Sanırım ben dünyada yani bildiğimiz dünyada ya da bildiğimiz dünyanın geleceğinde geçen Bilim-Kurguları sevişiyorum. Mesela Blade Runner di mi. Ya da Children Of Men, Dünyaya Düşen Adam, Black Moon yahut Azınlık Raporu. İşte bu filmlerin arasına bugün bir yenisini ilave ediyorum: Gattaca.

Filmin konusunu falan özetleyecek değilim. Ama şu var, dünya tuhaf, olan bitenler tuhaf, bir başarı hikâyesi gibi duruyor bu film, ama en başta bir tür inanç var bu filmde. Bu, insana duyulan bir inanç. Edip Cansever “İnsan sana inanıyorum. Saygılarımla” dediğinde bu filmin dediğine yakın bir şey söylüyordu sanırım.


Burada Vincent’in hikâyesi etrafında şekilleniyor film ama bence asıl adam Jerome. Jude Law öyle güzel oynuyor ki, onun hüznüne kapılıp gidiyorsunuz. Biz de yine, çalışarak, kendini feda ederek bir yere gelen Vincent yerine bütün yeteneğine rağmen kaybetmiş Jerome’un durumuna daha yakın pozisyonda buluyoruz kendimizi. Filmin sonunda Jerome “yıldızlara geri dönerken” Vincent hayatını adadığı uzaya gitme işini başarıyor.


Ben uzay ne lan diyen biri olarak binbir çaba ve emekle uzaya gitmeye çalışan tanrı usulü Vincent yerine, kendini yakarak “evine geri dönen” ve dünyaya ait olmayan Jerome’u kanepeme davet ederdim. Filmin bir atmosferi var ki asıl etkileyicilik de buradan geliyor aslında. Sevgili dostlar, bir filmde bir atmosfer oluşturmak epeyi zordur, bu atmosferi o filmin ruh haline dönüştürmek ise daha da zor bir buzdolabıdır. Andrew Niccol, bir şekilde bunu başarıyor, filme sinen o “umutlu” halin altında düpedüz bir hüzün var. Bu “işte dünya böyle bir yer oldu” hüznü. Bütün politik dalavereleri, bilimin tehlikeli iktidar oyunları ve “yaratılmamış” insanların çabalarının yanında bütün bir film tabiatıyla da bütün bir filmin doğası Jerome’un sesinin yaydığı tınıda hüzünle raks ediyor.

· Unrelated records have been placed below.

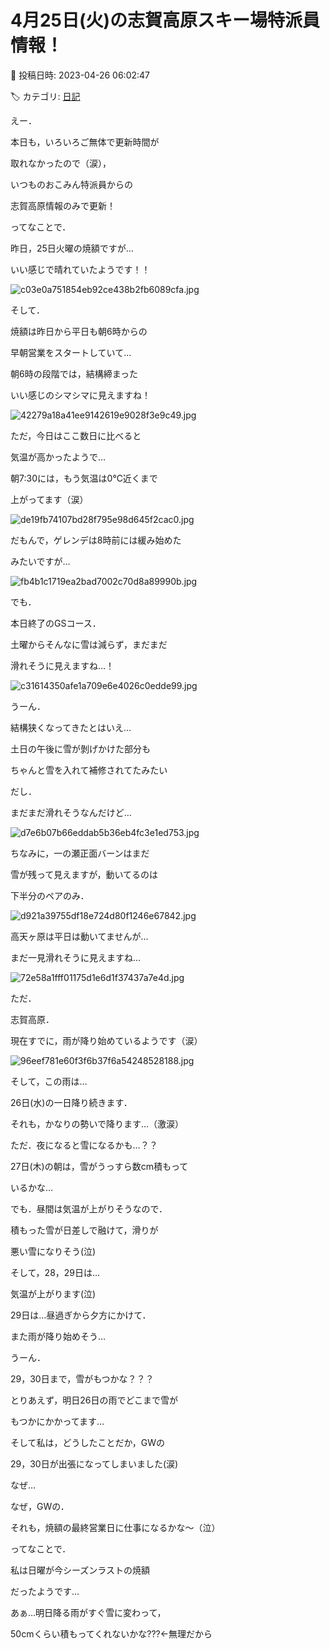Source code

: # 4月25日(火)の志賀高原スキー場特派員情報！

📅 投稿日時: 2023-04-26 06:02:47

🏷️ カテゴリ: [日記](cc4b5682fb7b8b144980957a978653fb0.md)

えー．


本日も，いろいろご無体で更新時間が


取れなかったので（涙），


いつものおこみん特派員からの


志賀高原情報のみで更新！





ってなことで．


昨日，25日火曜の焼額ですが…


いい感じで晴れていたようです！！




![c03e0a751854eb92ce438b2fb6089cfa.jpg](images/c03e0a751854eb92ce438b2fb6089cfa.jpg)







そして．


焼額は昨日から平日も朝6時からの


早朝営業をスタートしていて…


朝6時の段階では，結構締まった


いい感じのシマシマに見えますね！




![42279a18a41ee9142619e9028f3e9c49.jpg](images/42279a18a41ee9142619e9028f3e9c49.jpg)







ただ，今日はここ数日に比べると


気温が高かったようで…


朝7:30には，もう気温は0℃近くまで


上がってます（涙）




![de19fb74107bd28f795e98d645f2cac0.jpg](images/de19fb74107bd28f795e98d645f2cac0.jpg)







だもんで，ゲレンデは8時前には緩み始めた


みたいですが…




![fb4b1c1719ea2bad7002c70d8a89990b.jpg](images/fb4b1c1719ea2bad7002c70d8a89990b.jpg)







でも．


本日終了のGSコース．


土曜からそんなに雪は減らず，まだまだ


滑れそうに見えますね…！




![c31614350afe1a709e6e4026c0edde99.jpg](images/c31614350afe1a709e6e4026c0edde99.jpg)







うーん．


結構狭くなってきたとはいえ…


土日の午後に雪が剝げかけた部分も


ちゃんと雪を入れて補修されてたみたい


だし．


まだまだ滑れそうなんだけど…




![d7e6b07b66eddab5b36eb4fc3e1ed753.jpg](images/d7e6b07b66eddab5b36eb4fc3e1ed753.jpg)







ちなみに，一の瀬正面バーンはまだ


雪が残って見えますが，動いてるのは


下半分のペアのみ．




![d921a39755df18e724d80f1246e67842.jpg](images/d921a39755df18e724d80f1246e67842.jpg)







高天ヶ原は平日は動いてませんが…


まだ一見滑れそうに見えますね…




![72e58a1fff01175d1e6d1f37437a7e4d.jpg](images/72e58a1fff01175d1e6d1f37437a7e4d.jpg)







ただ．


志賀高原．


現在すでに，雨が降り始めているようです（涙）




![96eef781e60f3f6b37f6a54248528188.jpg](images/96eef781e60f3f6b37f6a54248528188.jpg)







そして，この雨は…


26日(水)の一日降り続きます．


それも，かなりの勢いで降ります…（激涙）


ただ．夜になると雪になるかも…？？





27日(木)の朝は，雪がうっすら数cm積もって


いるかな…


でも．昼間は気温が上がりそうなので．


積もった雪が日差しで融けて，滑りが


悪い雪になりそう(泣)





そして，28，29日は…


気温が上がります(泣)


29日は…昼過ぎから夕方にかけて．


また雨が降り始めそう…





うーん．


29，30日まで，雪がもつかな？？？


とりあえず，明日26日の雨でどこまで雪が


もつかにかかってます…





そして私は，どうしたことだか，GWの


29，30日が出張になってしまいました(涙)


なぜ…


なぜ，GWの．


それも，焼額の最終営業日に仕事になるかな～（泣）





ってなことで．


私は日曜が今シーズンラストの焼額


だったようです…





あぁ…明日降る雨がすぐ雪に変わって，


50cmくらい積もってくれないかな???←無理だから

Bizler de bu tip şeylerin olması muhtemel bir dünyada, pencereleri açarak akabinde kapatarak, kanepelerde ve dünyanın başka odalarında, hiç çıkamadığımız kavanozların içinde, fevkalade saçmalıklarla, komik olduğuna inandığımız şeylere gülüp, komik olmadığını düşündüğümüz bazı şeylere üzülerek, yaklaşık 200.000 yıllık bir “öğleden sonra ne olacak” tribinin çok da önemli olmayan genlerini bir sonraki canlıya aktararak, soğuk sular içiyor, yataklarda yatıyor, ellerimizi ve ayaklarımızı hareket ettirerek suda ilerliyor, ve yine hayal kırıklığının getirdiği o çıraklık anında karanlıkta kendimizle güreşiyoruz.